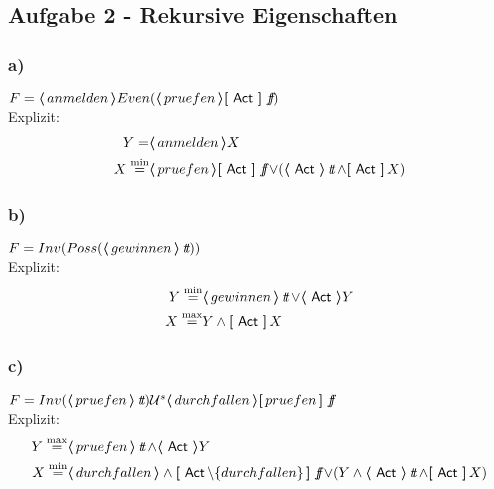 \subsection*{Aufgabe 2 - Rekursive Eigenschaften}

\subsubsection*{a)}

$ F = \poss{anmelden} Even( \poss{pruefen} \necess{\Act} \false)$ \\

Explizit: \\

\begin{align*}
Y =& \poss{anmelden} X \\
X \HMmin& \poss{pruefen}\necess{ \Act } \false \lor (\poss{ \Act } \true \land \necess { \Act } X )
\end{align*}


\subsubsection*{b)}

$ F = Inv(Poss(\poss{gewinnen} \true))$ \\

Explizit: \\

\begin{align*}
Y \HMmin& \poss{gewinnen} \true \lor \poss{ \Act } Y \\
X \HMmax& Y \land \necess{ \Act } X
\end{align*}

\subsubsection*{c)}

$ F = Inv(\poss{pruefen} \true) \mathcal{U}^s \poss{durchfallen} \necess{pruefen} \false$ \\

Explizit: \\

\begin{align*}
Y \HMmax& \poss{pruefen} \true \land \poss{ \Act } Y \\
X \HMmin& \poss{durchfallen} \land \necess{\Act  \setminus \{durchfallen\}} \false \lor
(Y \land \poss{\Act} \true \land \necess{\Act}X)
\end{align*}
= = =
• [WHAT IS BEING ASKED] No pictures go in the copy. Set down all the data exactly.

• [ANSWER BELOW]
 \subsection*{Aufgabe 2 - Rekursive Eigenschaften}

\subsubsection*{a)}

$ F = \poss{anmelden} Even( \poss{pruefen} \necess{\Act} \false)$ \\

Explizit: \\

\begin{align*}
Y =& \poss{anmelden} X \\
X \HMmin& \poss{pruefen}\necess{ \Act } \false \lor (\poss{ \Act } \true \land \necess { \Act } X )
\end{align*}


\subsubsection*{b)}

$ F = Inv(Poss(\poss{gewinnen} \true))$ \\

Explizit: \\

\begin{align*}
Y \HMmin& \poss{gewinnen} \true \lor \poss{ \Act } Y \\
X \HMmax& Y \land \necess{ \Act } X
\end{align*}

\subsubsection*{c)}

$ F = Inv(\poss{pruefen} \true) \mathcal{U}^s \poss{durchfallen} \necess{pruefen} \false$ \\

Explizit: \\

\begin{align*}
Y \HMmax& \poss{pruefen} \true \land \poss{ \Act } Y \\
X \HMmin& \poss{durchfallen} \land \necess{\Act  \setminus \{durchfallen\}} \false \lor
(Y \land \poss{\Act} \true \land \necess{\Act}X)
\end{align*}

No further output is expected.